Up to half of the content of meetings is either not relevant to participants or could be delivered more simply outside a meeting |
Up to 20 percent of meeting participants should not be there |
Up to 40 percent of meeting time is spent sharing information that could be delivered before the meeting |
The meetings that do need to happen often fail to deliver their outcomes effectively and lack opportunities to participate |
We have spent the last 20 years working with increasingly complex teams and organizations. Most were virtual or global, many operating in complex matrix or network organization structures.
Collaboration in these and most other companies has become more widespread and more complex. Work increasingly cuts across the traditional silos to include colleagues from other functions, business units, and geographies. We struggle to be effective as members of multiple teams, working for multiple bosses, and engaging with a diverse network of colleagues and stakeholders.
Yet, as we work with these increasingly complex groups of people, time and again we find that the challenge comes back to meetings. Meetings are where collaboration happens, where decisions get made, and where people spend a lot of their least favorite time. People are frustrated with too many boring, irrelevant, or badly run meetings.
If we can fix the way we meet, which is a very tangible and achievable goal, we can have a huge impact on effectiveness, collaboration, and decision-making.
Kevan is an experienced line manager, CEO, and consultant whose previous books Speed Lead and Making the Matrix Work focused on getting things done more effectively in complex organizations. His consulting and training work has given him a broad view of meetings cultures in many of the worlds leading organizations.
Alan also knows about life in large organizations having worked in the packaged goods industry, most recently as a national account manager managing the relationship between the worlds largest food company and the UKs largest retailer. He brings the perspective of a Generation Y/millennial working through the challenges of management and meetings and questioning why it needs to be this way.
This book is focused on practical steps you can take to improve meetings. Where we have reduced the number and improved the quality of face-to-face and virtual meetings, we have seen significant improvements in collaboration, speed of decision-making, and employee engagement, as well as major reductions in cost.
Today meetings consume about 40 percent of working time for managers and professional people (our most expensive people).

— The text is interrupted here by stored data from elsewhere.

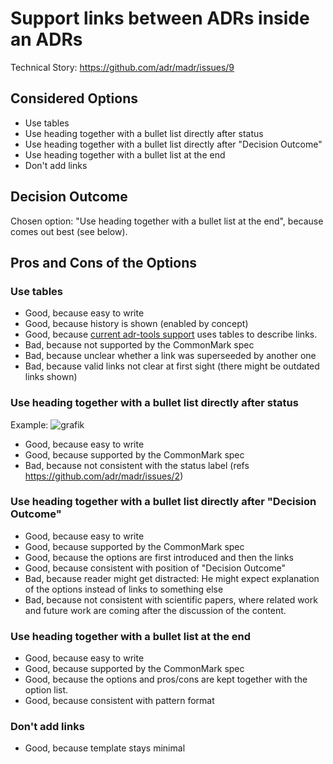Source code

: # Support links between ADRs inside an ADRs

Technical Story: <https://github.com/adr/madr/issues/9>

## Considered Options

* Use tables
* Use heading together with a bullet list directly after status
* Use heading together with a bullet list directly after "Decision Outcome"
* Use heading together with a bullet list at the end
* Don't add links

## Decision Outcome

Chosen option: "Use heading together with a bullet list at the end", because comes out best (see below).

## Pros and Cons of the Options

### Use tables

* Good, because easy to write
* Good, because history is shown (enabled by concept)
* Good, because [current adr-tools support](https://github.com/npryce/adr-tools/pull/43) uses tables to describe links.
* Bad, because not supported by the CommonMark spec
* Bad, because unclear whether a link was superseeded by another one
* Bad, because valid links not clear at first sight (there might be outdated links shown)

### Use heading together with a bullet list directly after status

Example:
![grafik](https://user-images.githubusercontent.com/1366654/36787434-6a63e318-1c8a-11e8-8824-4dd7b3d0f2c6.png)

* Good, because easy to write
* Good, because supported by the CommonMark spec
* Bad, because not consistent with the status label (refs <https://github.com/adr/madr/issues/2>)

### Use heading together with a bullet list directly after "Decision Outcome"

* Good, because easy to write
* Good, because supported by the CommonMark spec
* Good, because the options are first introduced and then the links
* Good, because consistent with position of "Decision Outcome"
* Bad, because reader might get distracted: He might expect explanation of the options instead of links to something else
* Bad, because not consistent with scientific papers, where related work and future work are coming after the discussion of the content.

### Use heading together with a bullet list at the end

* Good, because easy to write
* Good, because supported by the CommonMark spec
* Good, because the options and pros/cons are kept together with the option list.
* Good, because consistent with pattern format

### Don't add links

* Good, because template stays minimal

Our research shows that managerial and professional people on average spend two days per week in meetings |
Bain and Company studied the time budgets of 17 organizations in detail and found that, on average, senior leaders devote two days a week to meetings and 15 percent of an organizations collective time is spent in meetings |
A 2012 survey by salary.com found too many meetings to be the number one time-waster at the office, with 47 percent of votes, up from number three in 2008 |
For organizations, this is a huge cost. The typical managerial or professional person in Europe or the USA costs around $100,000 to employ (at 2017 prices). Some $40,000 of this is spent directly in attending meetings. Preparation for meetings is in addition to this, and internal meetings are also a major driver of business travel costs.
Because the salaries and expenses of people who prepare for and travel to meetings are spread across the whole organization the total cost of these meetings is often not visible.
One of our clients with 80,000 people worldwide calculated that the cost of unnecessary meeting attendance alone was $500 million per year and this drove an additional $400 million of travel costs. If we add in an assumption for preparation time, then we are looking at over $1 billion of wasted cost every year for just that one organization.
We may have full-time professionals managing budgets or spends of a tiny fraction of this, but anyone can call, run, and attend meetings just about whenever they want. The same individual who would need to get approval from three managers for their $200 flight can happily spend $40,000 per year of their time in meetings.